Protecting Yourself from SQL Injection in SQL Server

Problem

In my last tip, I showed how to validate and protect yourself from user-supplied input instead of blindly concatenating the values into dynamic SQL strings. This included table, schema, server, database and procedure names, but there are other common scenarios that I wanted to address as well.

Solution

Some other areas where people often write dynamic SQL that is vulnerable to SQL injection are when they allow users to pass in the entire output column list, an IN (@list) of string or numeric literals (usually separated by commas), and entire WHERE clause expressions. I have some ideas for at least partially protecting yourself from some of these patterns, too.

Output column list

Sometimes you want to allow users to select which columns to include. So you may be expected to build this:

SET @sql = N'SELECT ' + @ColumnList + N' FROM dbo.Users;';

The column list might come in looking like this:

N'col1, col2, col3'

On the other hand if someone does something malicious, it may come in looking like this instead:

N'foo = 1; DROP TABLE dbo.Users; SELECT * '

To protect yourself against malicious behavior, you can use a split function to validate the existence of each column in the list (hopefully, though, you don't allow column names that contain things like commas or semi-colons).

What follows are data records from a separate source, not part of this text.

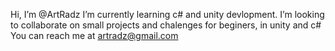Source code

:  Hi, I’m @ArtRadz
 I’m currently learning c# and unity devlopment.
 I’m looking to collaborate on small projects and chalenges for beginers, in unity and c#
 You can reach me at artradz@gmail.com
<!---
ArtRadz/ArtRadz is a ✨ special ✨ repository because its `README.md` (this file) appears on your GitHub profile.
You can click the Preview link to take a look at your changes.
--->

I like this function because it preserves the order (which might be important when reconstructing the column list, if end users care about column order):

CREATE FUNCTION dbo.ParseColumnList
(
  @List NVARCHAR(MAX)
)
RETURNS TABLE
AS
  RETURN 
  (
    SELECT i, 
      c = LTRIM(CONVERT(SYSNAME, SUBSTRING(@List, i, CHARINDEX(',', @List + ',', i) - i)))
    FROM (SELECT ROW_NUMBER() OVER (ORDER BY [object_id]) FROM sys.all_columns) AS n(i)
    WHERE i <= LEN(@List) AND SUBSTRING(',' + @List, i, 1) = ','
  );
GO

Note: sys.all_columns was used coincidentally, and not because this problem has anything to do with columns; it just happens to be a reliably large-ish catalog view. On my system, the number of rows in this catalog view will support strings up to ~9K, which would allow over 70 columns at the maximum identifier length (128 characters). If you need to cover more than this, then you can use a cross join or a numbers table (see some other splitting techniques here).

As an example, given a comma-separated list like this:

SELECT c FROM dbo.ParseColumnList(N'col1, col2, col3');

This function would return a set like this:

c
----
col1
col2
col3

Now, you can choose to return an error if any column in the list doesn't exist in the source table:

IF OBJECT_ID(N'dbo.Users') IS NOT NULL AND EXISTS 
(
  SELECT 1 FROM dbo.ParseColumnList(N'col1, col2, col3') AS f
  LEFT OUTER JOIN sys.columns AS c
  ON f.c = c.name
  AND c.[object_id] = OBJECT_ID(N'dbo.Users')
  WHERE c.name IS NULL
)
BEGIN
  RAISERROR(N'Not all columns exist.', 11, 1);
END

Or you can choose to build a column list anyway, ignoring any invalid columns and dropping them on the floor. You can guard against the case where this results in an empty list, too.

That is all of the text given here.